15. Casowasco – Captain John and Clergy Shenanigans

John Spooner is a Casowasco legend. Many will remember him from his campfire ukulele strumming silly songs, his waterfront antics, his Venture 21 sailboat, Pegasus, and his wife, Clair, his son, Larry, and daughter, Louise. John was a second-career elementary school teacher from Barea, Ohio.

John’s first career was as a bachelor ship mate on Great Lake freighters, homeported out of Cleveland. He plied their magnificent waters from Duluth to Montreal, learning navigation and weather, lighthouse and reefs like the back of his hand. He recalled to me once that he enjoyed a day in port, showering and air-drying buck naked on the open hold of his ship, just as a tourist boat slowly chugged past, its rail filled with gasping sightseers.

It is unknown to me how Captain John came upon Casowasco, but he was a fixture when I arrived in 1979. It offered him a free dock to berth the Pegasus, and for the small price of teaching sailing on the camps Sunfish and Phantoms, and shifts lifeguarding nippers, the good Captain was free to fix and polish his beloved sailboat. Summers were grand, for John I’m sure, a restorative respite from elementary school life.

Each evening Captain John would join the rest of the summer staff rotating among campfires with his ukulele, singing songs that remain rooted in my memory. “All God’s Critters Got a Place in the Choir.” John was singing and practicing inclusion generations before it was being maligned as woke. “The Big Rock Candy Mountain” was one of my favorites, for it painted a picture of what the kingdom of God would look like, complete with the buzzing of the bees and the bubblegum trees.

His wife Clair, volunteered in the office. Larry, in high school at the time, was the camp Romeo. He was always on the prowl for members of the opposite sex. He was good looking and knew all the best places around camp to sneak away and swap spit. Louise was Cosmopolitan as fully as a teenage girl can be, blow drying her hair and painting here nails before that was a thing. I took her on an Adirondack canoe trip once. She assured us she could live without a blow dryer for a week. When it came time to drive home, she was a long time in the Pizza Hut’s women’s room.

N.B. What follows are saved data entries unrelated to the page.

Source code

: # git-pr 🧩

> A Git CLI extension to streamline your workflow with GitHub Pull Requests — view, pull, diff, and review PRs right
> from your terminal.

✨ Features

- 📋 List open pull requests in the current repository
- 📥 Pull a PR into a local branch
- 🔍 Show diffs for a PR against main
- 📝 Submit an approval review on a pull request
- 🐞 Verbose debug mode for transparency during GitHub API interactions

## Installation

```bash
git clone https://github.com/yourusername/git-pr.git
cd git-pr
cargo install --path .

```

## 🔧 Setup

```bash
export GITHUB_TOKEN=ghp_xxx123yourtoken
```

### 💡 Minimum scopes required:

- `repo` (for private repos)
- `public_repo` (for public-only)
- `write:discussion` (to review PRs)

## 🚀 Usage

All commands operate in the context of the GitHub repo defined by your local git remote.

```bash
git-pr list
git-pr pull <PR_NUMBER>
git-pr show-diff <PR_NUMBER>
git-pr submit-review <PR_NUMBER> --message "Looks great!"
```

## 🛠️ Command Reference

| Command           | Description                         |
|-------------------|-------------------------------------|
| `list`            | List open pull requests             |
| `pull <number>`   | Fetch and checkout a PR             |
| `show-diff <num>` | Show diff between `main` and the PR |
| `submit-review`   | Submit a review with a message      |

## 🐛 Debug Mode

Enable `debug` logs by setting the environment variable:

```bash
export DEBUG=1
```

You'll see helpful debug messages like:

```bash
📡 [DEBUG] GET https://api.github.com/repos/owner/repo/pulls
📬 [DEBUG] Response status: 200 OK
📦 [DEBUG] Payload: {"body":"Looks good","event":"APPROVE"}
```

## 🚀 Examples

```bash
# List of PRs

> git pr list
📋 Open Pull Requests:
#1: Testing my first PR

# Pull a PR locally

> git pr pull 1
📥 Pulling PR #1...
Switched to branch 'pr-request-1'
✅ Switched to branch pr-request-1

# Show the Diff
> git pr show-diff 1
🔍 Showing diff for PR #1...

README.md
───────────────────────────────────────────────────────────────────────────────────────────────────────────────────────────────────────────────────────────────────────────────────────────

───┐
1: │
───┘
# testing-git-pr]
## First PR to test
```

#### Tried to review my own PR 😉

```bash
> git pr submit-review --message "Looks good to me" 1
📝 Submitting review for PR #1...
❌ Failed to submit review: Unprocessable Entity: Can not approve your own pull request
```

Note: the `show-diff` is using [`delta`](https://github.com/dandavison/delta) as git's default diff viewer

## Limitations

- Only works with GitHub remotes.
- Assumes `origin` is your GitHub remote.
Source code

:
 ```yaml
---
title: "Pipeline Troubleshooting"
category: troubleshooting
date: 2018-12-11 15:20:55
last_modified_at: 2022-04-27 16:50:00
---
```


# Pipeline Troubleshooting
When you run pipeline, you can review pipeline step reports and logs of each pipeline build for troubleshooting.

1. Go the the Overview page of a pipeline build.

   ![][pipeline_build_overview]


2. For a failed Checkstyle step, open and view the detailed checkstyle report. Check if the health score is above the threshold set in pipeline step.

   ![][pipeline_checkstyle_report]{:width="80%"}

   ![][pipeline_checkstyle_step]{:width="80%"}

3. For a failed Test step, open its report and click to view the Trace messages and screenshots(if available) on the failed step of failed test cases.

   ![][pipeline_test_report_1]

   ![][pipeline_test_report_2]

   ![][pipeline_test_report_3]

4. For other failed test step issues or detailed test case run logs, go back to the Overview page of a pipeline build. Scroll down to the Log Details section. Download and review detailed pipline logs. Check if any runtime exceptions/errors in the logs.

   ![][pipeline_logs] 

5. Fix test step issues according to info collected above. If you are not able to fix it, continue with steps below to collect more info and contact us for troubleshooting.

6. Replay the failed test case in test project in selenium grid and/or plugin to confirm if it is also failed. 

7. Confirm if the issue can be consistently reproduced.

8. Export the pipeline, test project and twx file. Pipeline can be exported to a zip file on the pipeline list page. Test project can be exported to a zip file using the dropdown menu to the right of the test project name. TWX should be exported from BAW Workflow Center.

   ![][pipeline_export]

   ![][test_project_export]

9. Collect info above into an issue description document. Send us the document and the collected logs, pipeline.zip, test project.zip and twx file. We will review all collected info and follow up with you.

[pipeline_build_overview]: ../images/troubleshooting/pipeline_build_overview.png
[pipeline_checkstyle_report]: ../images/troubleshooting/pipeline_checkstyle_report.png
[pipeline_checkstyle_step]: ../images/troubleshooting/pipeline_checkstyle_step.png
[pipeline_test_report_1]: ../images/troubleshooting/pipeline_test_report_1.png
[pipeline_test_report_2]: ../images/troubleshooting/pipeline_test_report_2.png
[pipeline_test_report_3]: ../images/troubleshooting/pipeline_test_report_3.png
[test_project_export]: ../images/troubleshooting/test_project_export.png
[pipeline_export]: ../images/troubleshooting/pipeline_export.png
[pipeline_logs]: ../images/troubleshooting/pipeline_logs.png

She said that she made work each day as she disappeared into the woods with a shovel, but her agony and groans said otherwise.

One evening at dinner, Captain John asked me if I wanted to go sailing that night. “In the dark?” I asked. “It will be perfect,” John assured me. “The moon will be full and the wind is expected to be brisk.” “Sure,” I agreed. This should be fun. It was just John and I tacking Owasco Lake at midnight. Other than red and green running lights, we were sailing like lightning, healed up until both our butts were soaked.

“I got something to show you,” John told me, with a twinkle in his eye. “I’ve been working on this all week.” What could it possibly be, I wondered? John slipped into the cabin and I heard a cassette tape sucked into a player. High on the two stays off the main mast, newly installed Radio Shack speakers came to life. Wagner’s Flight of the Valkyries woke the waves with a hundred decibels of pure exuberance. I stood, as if at attention, and directed the imaginary orchestra like a conductor, sans a wand. Wind and waves, speed and angels, sound and fury expanded my conception of God’s magnificent kingdom and the potential it is waiting to reveal.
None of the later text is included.